ARACNE, ORIONE, DEDALUS E ARGETTI

Questi ultimi quattro sono gli ultimi cavalieri che Pegasus affronta e sono anche i più deboli. Aracne attacca Pegasus nello Jadir, ai piedi del monte Bandana, dove Pegasus si trova per recuperare l’acqua della vita, che spera possa ridare la vista a Sirio.

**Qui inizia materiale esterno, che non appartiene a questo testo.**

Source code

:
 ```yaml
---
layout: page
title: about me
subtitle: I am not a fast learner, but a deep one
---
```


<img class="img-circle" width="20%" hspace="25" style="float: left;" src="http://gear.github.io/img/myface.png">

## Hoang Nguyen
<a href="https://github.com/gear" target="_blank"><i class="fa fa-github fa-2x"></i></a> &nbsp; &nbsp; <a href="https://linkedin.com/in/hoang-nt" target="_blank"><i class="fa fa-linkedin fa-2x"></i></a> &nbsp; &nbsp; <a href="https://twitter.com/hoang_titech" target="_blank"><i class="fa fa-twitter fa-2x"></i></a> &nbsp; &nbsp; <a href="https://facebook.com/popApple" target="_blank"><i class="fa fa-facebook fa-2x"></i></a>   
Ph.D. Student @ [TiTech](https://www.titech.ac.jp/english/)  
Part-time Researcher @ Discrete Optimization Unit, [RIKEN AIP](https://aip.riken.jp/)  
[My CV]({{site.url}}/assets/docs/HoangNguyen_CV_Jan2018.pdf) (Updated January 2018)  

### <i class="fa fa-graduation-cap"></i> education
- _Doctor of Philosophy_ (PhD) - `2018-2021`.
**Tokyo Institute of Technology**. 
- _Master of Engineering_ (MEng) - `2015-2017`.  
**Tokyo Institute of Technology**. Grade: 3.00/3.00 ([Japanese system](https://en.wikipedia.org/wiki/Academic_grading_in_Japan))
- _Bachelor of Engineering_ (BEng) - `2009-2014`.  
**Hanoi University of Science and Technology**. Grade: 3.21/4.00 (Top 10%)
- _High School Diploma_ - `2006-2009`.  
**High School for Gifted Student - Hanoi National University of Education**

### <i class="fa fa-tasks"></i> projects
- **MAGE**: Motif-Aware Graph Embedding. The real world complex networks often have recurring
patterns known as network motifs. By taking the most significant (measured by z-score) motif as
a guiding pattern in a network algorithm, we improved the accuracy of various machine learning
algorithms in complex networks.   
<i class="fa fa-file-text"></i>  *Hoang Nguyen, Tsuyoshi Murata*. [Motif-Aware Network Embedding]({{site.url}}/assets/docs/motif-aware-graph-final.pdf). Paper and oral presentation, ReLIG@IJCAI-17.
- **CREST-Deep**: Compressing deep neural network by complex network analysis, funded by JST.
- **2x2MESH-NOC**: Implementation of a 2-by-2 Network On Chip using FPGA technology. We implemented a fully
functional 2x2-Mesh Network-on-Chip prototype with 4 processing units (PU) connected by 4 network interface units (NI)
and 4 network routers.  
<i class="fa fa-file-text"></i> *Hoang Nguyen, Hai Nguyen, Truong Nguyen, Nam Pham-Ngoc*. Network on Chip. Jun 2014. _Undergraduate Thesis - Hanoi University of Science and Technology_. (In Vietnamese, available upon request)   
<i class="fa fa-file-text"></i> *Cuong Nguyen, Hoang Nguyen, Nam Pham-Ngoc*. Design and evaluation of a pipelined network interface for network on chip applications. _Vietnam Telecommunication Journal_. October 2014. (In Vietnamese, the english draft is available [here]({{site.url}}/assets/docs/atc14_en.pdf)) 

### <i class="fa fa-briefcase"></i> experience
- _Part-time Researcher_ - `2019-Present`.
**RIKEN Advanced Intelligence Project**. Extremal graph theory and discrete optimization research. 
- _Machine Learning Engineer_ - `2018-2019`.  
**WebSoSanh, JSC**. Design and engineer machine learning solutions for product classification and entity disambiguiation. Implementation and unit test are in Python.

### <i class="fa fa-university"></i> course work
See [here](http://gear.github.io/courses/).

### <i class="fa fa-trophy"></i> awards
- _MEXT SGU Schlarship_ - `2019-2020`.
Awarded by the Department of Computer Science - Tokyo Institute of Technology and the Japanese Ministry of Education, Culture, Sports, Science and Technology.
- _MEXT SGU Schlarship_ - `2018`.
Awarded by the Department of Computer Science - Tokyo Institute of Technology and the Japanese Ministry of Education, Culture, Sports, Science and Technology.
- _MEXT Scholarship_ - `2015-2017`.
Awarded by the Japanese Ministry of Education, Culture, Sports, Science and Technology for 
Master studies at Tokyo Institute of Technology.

Quando è attaccato, Pegasus si trova senza armatura e viene imprigionato nella ragnatela del cavaliere, che lo priva delle forze. Pegasus è però aiutato da Shadir, mentre Kiki fa apparire la sua armatura. L’eroe, recuperate le forze, scaglia il suo fulmine contro Aracne, uccidendolo. Data l’acqua della vita a Kiki perché la porti a Sirio, Pegasus torna a Nuova Luxor ma si sente male e viene ricoverato in ospedale. Lì è attaccato prima da Tisifone e poi da Ioria, ma quando la sacerdotessa guerriera, perdutamente innamorata di Pegasus, lo difende dal colpo del cavaliere d’oro, Ioria decide di andare via. Intervengono però tre cavalieri d’argento, Orione, Dedalus ed Argetti, che con i loro colpi mettono in difficoltà Pegasus, privo dell’armatura. Quando per l’eroe sembra la fine, l’armatura del Sagittario si dispone sul suo corpo e con un fascio di luce Pegasus annienta i tre nemici.